Over the years this led to the loss of 50% of the forests in Iran, over 40% loss of wetlands and immense desertification, with rising of amplitude and frequency of Dust storms. Clearly this threatens the population and naturally this caused on the one hand migration to central cities, accompanied by growing air pollution and sewage problems, and on the other hand extensive protests and strike.

Animals can not protest, cannot leave their habitat and have no voice. Iranian wildlife doesn’t count for anything in the Islamic Republic and as it looks now, Iran will become the environmental nightmare of the region, causing damage to neighboring countries.

Over the last decades, there has been a massive deterioration in preservation of wildlife in Iran. The challenges that had to be met after the second world war, like over-pumping of ground water, desertification and increasing population needs, were hundred-fold after the Islamic revolution. Pressing domestic and regional challenges took over, military needs took first place and the Department of Environment (DOE, est. 1974) was depleted of content, leading to the decimation of game animals and bird population. The regulated areas were invaded by the military and other ministries and the animals left to unregulated areas with uncontrolled public interface, leading to pollution and poaching.

Over the years the DOE budget was low, just enough for salaries. The officials who ran the department lacked connections and importance, and even after president Rouhani, in an effort to appease the much more eco-aware western countries, appointed more competent figures, there was no real improvement. In fact, one of the leading figures, Kaveh Madani, was arrested by IRGC for speaking his mind about water challenges of Iran.

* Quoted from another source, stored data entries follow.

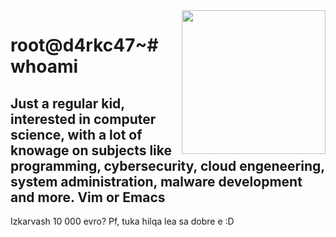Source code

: <img align='right' src="https://media.tenor.com/qxFvRgBwjV0AAAAM/ruin-game.gif" width="230">

# root@d4rkc47~# whoami
Just a regular kid, interested in computer science, with a lot of knowage on subjects like programming, cybersecurity, cloud engeneering, system administration, malware development and more.
Vim or Emacs 
-------------------------------------
 Izkarvash 10 000 evro? Pf, tuka hilqa lea sa dobre e :D
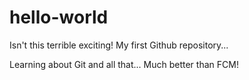 # hello-world

Isn't this terrible exciting! My first Github repository...

Learning about Git and all that... Much better than FCM!
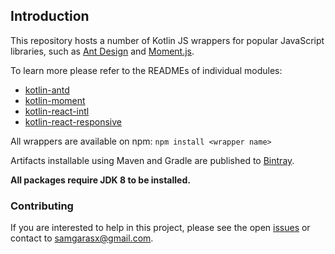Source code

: ## Introduction

This repository hosts a number of Kotlin JS wrappers for popular JavaScript libraries, such as 
[Ant Design](https://ant.design/docs/react/introduce) and [Moment.js](https://momentjs.com/).

To learn more please refer to the READMEs of individual modules:
* [kotlin-antd](kotlin-antd/README.md)
* [kotlin-moment](kotlin-moment/README.md)
* [kotlin-react-intl](kotlin-react-intl/README.md)
* [kotlin-react-responsive](kotlin-react-responsive/README.md)

All wrappers are available on npm: `npm install <wrapper name>`

Artifacts installable using Maven and Gradle are published to [Bintray](https://dl.bintray.com/samgarasx/kotlin-js-wrappers).

**All packages require JDK 8 to be installed.**

### Contributing

If you are interested to help in this project, please see the open [issues](https://github.com/samgarasx/kotlin-js-wrappers/issues) 
or contact to [samgarasx@gmail.com](mailto:samgarasx@gmail.com).
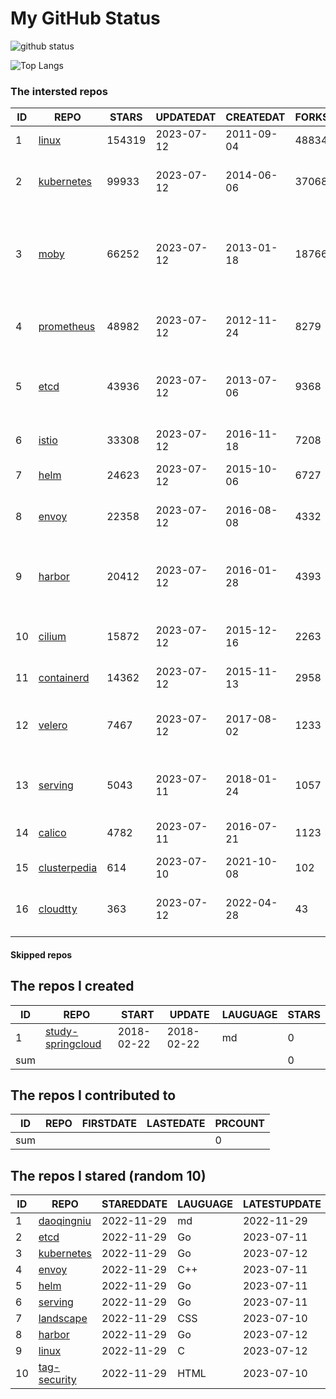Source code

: # My GitHub Status

<img src="https://github-readme-stats-1.yihong0618.vercel.app/api?username=daoqingniu&show_icons=true&&&hide_title=true&count_private=true" alt="github status" />

![Top Langs](https://github-readme-stats-1.yihong0618.vercel.app/api/top-langs/?username=daoqingniu&layout=compact)

<!--START_SECTION:github_repos-->
### The intersted repos
| ID |                              REPO                               | STARS  | UPDATEDAT  | CREATEDAT  | FORKSCOUNT |                                              DESCRIPTIONS                                              |
|----|-----------------------------------------------------------------|--------|------------|------------|------------|--------------------------------------------------------------------------------------------------------|
|  1 | [linux](https://github.com/torvalds/linux)                      | 154319 | 2023-07-12 | 2011-09-04 |      48834 | Linux kernel source tree                                                                               |
|  2 | [kubernetes](https://github.com/kubernetes/kubernetes)          |  99933 | 2023-07-12 | 2014-06-06 |      37068 | Production-Grade Container Scheduling and Management                                                   |
|  3 | [moby](https://github.com/moby/moby)                            |  66252 | 2023-07-12 | 2013-01-18 |      18766 | Moby Project - a collaborative project for the container ecosystem to assemble container-based systems |
|  4 | [prometheus](https://github.com/prometheus/prometheus)          |  48982 | 2023-07-12 | 2012-11-24 |       8279 | The Prometheus monitoring system and time series database.                                             |
|  5 | [etcd](https://github.com/etcd-io/etcd)                         |  43936 | 2023-07-12 | 2013-07-06 |       9368 | Distributed reliable key-value store for the most critical data of a distributed system                |
|  6 | [istio](https://github.com/istio/istio)                         |  33308 | 2023-07-12 | 2016-11-18 |       7208 | Connect, secure, control, and observe services.                                                        |
|  7 | [helm](https://github.com/helm/helm)                            |  24623 | 2023-07-12 | 2015-10-06 |       6727 | The Kubernetes Package Manager                                                                         |
|  8 | [envoy](https://github.com/envoyproxy/envoy)                    |  22358 | 2023-07-12 | 2016-08-08 |       4332 | Cloud-native high-performance edge/middle/service proxy                                                |
|  9 | [harbor](https://github.com/goharbor/harbor)                    |  20412 | 2023-07-12 | 2016-01-28 |       4393 | An open source trusted cloud native registry project that stores, signs, and scans content.            |
| 10 | [cilium](https://github.com/cilium/cilium)                      |  15872 | 2023-07-12 | 2015-12-16 |       2263 | eBPF-based Networking, Security, and Observability                                                     |
| 11 | [containerd](https://github.com/containerd/containerd)          |  14362 | 2023-07-12 | 2015-11-13 |       2958 | An open and reliable container runtime                                                                 |
| 12 | [velero](https://github.com/vmware-tanzu/velero)                |   7467 | 2023-07-12 | 2017-08-02 |       1233 | Backup and migrate Kubernetes applications and their persistent volumes                                |
| 13 | [serving](https://github.com/knative/serving)                   |   5043 | 2023-07-11 | 2018-01-24 |       1057 | Kubernetes-based, scale-to-zero, request-driven compute                                                |
| 14 | [calico](https://github.com/projectcalico/calico)               |   4782 | 2023-07-11 | 2016-07-21 |       1123 | Cloud native networking and network security                                                           |
| 15 | [clusterpedia](https://github.com/clusterpedia-io/clusterpedia) |    614 | 2023-07-10 | 2021-10-08 |        102 | The Encyclopedia of Kubernetes clusters                                                                |
| 16 | [cloudtty](https://github.com/cloudtty/cloudtty)                |    363 | 2023-07-12 | 2022-04-28 |         43 | A Friendly Kubernetes CloudShell (Web Terminal) !                                                      |



#### Skipped repos
<!--END_SECTION:github_repos-->

<!--START_SECTION:my_github-->
## The repos I created
| ID  |                                 REPO                                 |   START    |   UPDATE   | LAUGUAGE | STARS |
|-----|----------------------------------------------------------------------|------------|------------|----------|-------|
|   1 | [study-springcloud](https://github.com/daoqingniu/study-springcloud) | 2018-02-22 | 2018-02-22 | md       |     0 |
| sum |                                                                      |            |            |          |     0 |

## The repos I contributed to
| ID  | REPO | FIRSTDATE | LASTEDATE | PRCOUNT |
|-----|------|-----------|-----------|---------|
| sum |      |           |           |       0 |

## The repos I stared (random 10)
| ID |                          REPO                          | STAREDDATE | LAUGUAGE | LATESTUPDATE |
|----|--------------------------------------------------------|------------|----------|--------------|
|  1 | [daoqingniu](https://github.com/daoqingniu/daoqingniu) | 2022-11-29 | md       | 2022-11-29   |
|  2 | [etcd](https://github.com/etcd-io/etcd)                | 2022-11-29 | Go       | 2023-07-11   |
|  3 | [kubernetes](https://github.com/kubernetes/kubernetes) | 2022-11-29 | Go       | 2023-07-12   |
|  4 | [envoy](https://github.com/envoyproxy/envoy)           | 2022-11-29 | C++      | 2023-07-11   |
|  5 | [helm](https://github.com/helm/helm)                   | 2022-11-29 | Go       | 2023-07-11   |
|  6 | [serving](https://github.com/knative/serving)          | 2022-11-29 | Go       | 2023-07-11   |
|  7 | [landscape](https://github.com/cncf/landscape)         | 2022-11-29 | CSS      | 2023-07-10   |
|  8 | [harbor](https://github.com/goharbor/harbor)           | 2022-11-29 | Go       | 2023-07-12   |
|  9 | [linux](https://github.com/torvalds/linux)             | 2022-11-29 | C        | 2023-07-12   |
| 10 | [tag-security](https://github.com/cncf/tag-security)   | 2022-11-29 | HTML     | 2023-07-10   |

<!--END_SECTION:my_github-->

Even the lightly increased budget for the DOE is meant for water shortage and desertification, nothing for wildlife. Even If that should be the way, it is too little too late. Water and air pollution caused by oil spills, bad sewage treatment and plastic contamination. Iran usually has one or more cities in the top ten list of polluted towns, the Caspian see is at a critical stage and the Iranian Persian Gulf shores are unbearably filthy. Lake Urumieh, once the biggest lake in the middle east, has dried out and sand and dust storms are getting stronger and more frequent. This lake was essential for the migration route of thousands of birds, now vanished.

The Iranian regime doesn’t allocate resources for saving the environment, let alone the little wildlife left. There are plans, but no implementation. Many animals could not survive, even if the shooting and poaching stops. Iran needs not only a plan to save the once wonderful, wide diversity of fauna and flora, it needs to budget a profound change of attitude towards nature, to allocate the needed resources, to allow conversation with academics on a local and international levels, stop shutting activists up and instead recruit them to run the projects. They know how to handle the challenges, know what this or that species needs to survive, not in headlines, but in down-to-earth treatment. With the number of cheetahs downs to less than twenty and the open hunting of urial sheep, urgency is at hand.

If we don’t stop now, hundreds of species will be extinct within a few years, including important mammals and predators, animals of the steppe, like the great bustard and the persian onager, who’s extinction most probably will start an avalanche in wildlife extinction in the whole region.